#### What to do:
Below are the records; copy exactly the stretch from the line containing "been removed. Use" through the line containing "### New Features", both ends included, and nothing else.

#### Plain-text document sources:

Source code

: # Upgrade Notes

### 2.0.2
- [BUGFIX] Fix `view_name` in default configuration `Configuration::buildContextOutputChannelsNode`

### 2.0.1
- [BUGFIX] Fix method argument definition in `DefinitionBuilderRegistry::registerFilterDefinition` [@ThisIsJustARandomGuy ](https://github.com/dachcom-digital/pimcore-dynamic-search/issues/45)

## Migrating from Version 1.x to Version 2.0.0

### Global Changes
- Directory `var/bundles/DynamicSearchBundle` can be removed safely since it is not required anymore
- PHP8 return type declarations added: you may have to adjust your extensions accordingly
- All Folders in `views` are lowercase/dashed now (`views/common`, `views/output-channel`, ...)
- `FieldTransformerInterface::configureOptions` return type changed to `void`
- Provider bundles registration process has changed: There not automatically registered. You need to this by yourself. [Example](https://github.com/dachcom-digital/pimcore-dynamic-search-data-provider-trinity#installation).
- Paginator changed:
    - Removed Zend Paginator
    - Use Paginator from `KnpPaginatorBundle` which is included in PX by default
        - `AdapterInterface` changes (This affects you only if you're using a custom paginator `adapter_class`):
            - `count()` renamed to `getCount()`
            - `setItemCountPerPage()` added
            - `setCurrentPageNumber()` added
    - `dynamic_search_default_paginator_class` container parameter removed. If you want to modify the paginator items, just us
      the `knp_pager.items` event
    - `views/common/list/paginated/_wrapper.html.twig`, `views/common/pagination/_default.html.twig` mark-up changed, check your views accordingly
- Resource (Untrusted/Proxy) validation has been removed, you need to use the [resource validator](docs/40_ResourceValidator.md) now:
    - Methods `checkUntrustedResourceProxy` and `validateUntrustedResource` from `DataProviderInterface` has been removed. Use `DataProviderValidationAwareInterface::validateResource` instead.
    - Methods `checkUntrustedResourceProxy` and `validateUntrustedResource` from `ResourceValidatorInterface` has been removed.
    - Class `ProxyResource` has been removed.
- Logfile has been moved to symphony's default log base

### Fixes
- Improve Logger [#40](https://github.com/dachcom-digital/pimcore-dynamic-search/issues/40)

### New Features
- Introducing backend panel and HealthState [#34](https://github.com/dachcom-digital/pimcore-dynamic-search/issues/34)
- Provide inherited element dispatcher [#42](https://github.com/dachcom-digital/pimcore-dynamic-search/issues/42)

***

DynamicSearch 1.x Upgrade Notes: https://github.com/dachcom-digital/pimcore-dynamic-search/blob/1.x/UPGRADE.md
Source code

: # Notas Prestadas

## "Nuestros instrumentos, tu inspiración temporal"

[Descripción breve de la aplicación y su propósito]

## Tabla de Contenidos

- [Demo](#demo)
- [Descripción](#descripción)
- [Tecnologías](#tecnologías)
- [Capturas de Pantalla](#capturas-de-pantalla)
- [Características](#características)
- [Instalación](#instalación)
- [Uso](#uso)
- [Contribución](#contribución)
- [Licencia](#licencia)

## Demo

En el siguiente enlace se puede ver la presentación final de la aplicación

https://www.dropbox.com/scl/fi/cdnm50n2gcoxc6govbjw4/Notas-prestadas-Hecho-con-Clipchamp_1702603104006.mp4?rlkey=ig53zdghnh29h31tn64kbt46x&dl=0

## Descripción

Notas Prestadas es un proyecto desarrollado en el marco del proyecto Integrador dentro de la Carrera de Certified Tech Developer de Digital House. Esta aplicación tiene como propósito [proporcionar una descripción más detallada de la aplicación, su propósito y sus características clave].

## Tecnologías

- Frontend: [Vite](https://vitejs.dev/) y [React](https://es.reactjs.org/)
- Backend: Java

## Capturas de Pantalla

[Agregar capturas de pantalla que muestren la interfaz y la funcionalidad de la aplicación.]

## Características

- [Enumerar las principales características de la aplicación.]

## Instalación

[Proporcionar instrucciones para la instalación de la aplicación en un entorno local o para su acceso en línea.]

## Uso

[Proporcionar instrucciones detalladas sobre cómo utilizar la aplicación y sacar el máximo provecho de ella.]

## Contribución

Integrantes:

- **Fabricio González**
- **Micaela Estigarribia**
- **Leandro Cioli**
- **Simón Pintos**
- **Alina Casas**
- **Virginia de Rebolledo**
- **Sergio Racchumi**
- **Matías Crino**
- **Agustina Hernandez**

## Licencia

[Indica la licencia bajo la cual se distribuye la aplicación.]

#### Answer to the problem:
    - Methods `checkUntrustedResourceProxy` and `validateUntrustedResource` from `DataProviderInterface` has been removed. Use `DataProviderValidationAwareInterface::validateResource` instead.
    - Methods `checkUntrustedResourceProxy` and `validateUntrustedResource` from `ResourceValidatorInterface` has been removed.
    - Class `ProxyResource` has been removed.
- Logfile has been moved to symphony's default log base

### Fixes
- Improve Logger [#40](https://github.com/dachcom-digital/pimcore-dynamic-search/issues/40)

### New Features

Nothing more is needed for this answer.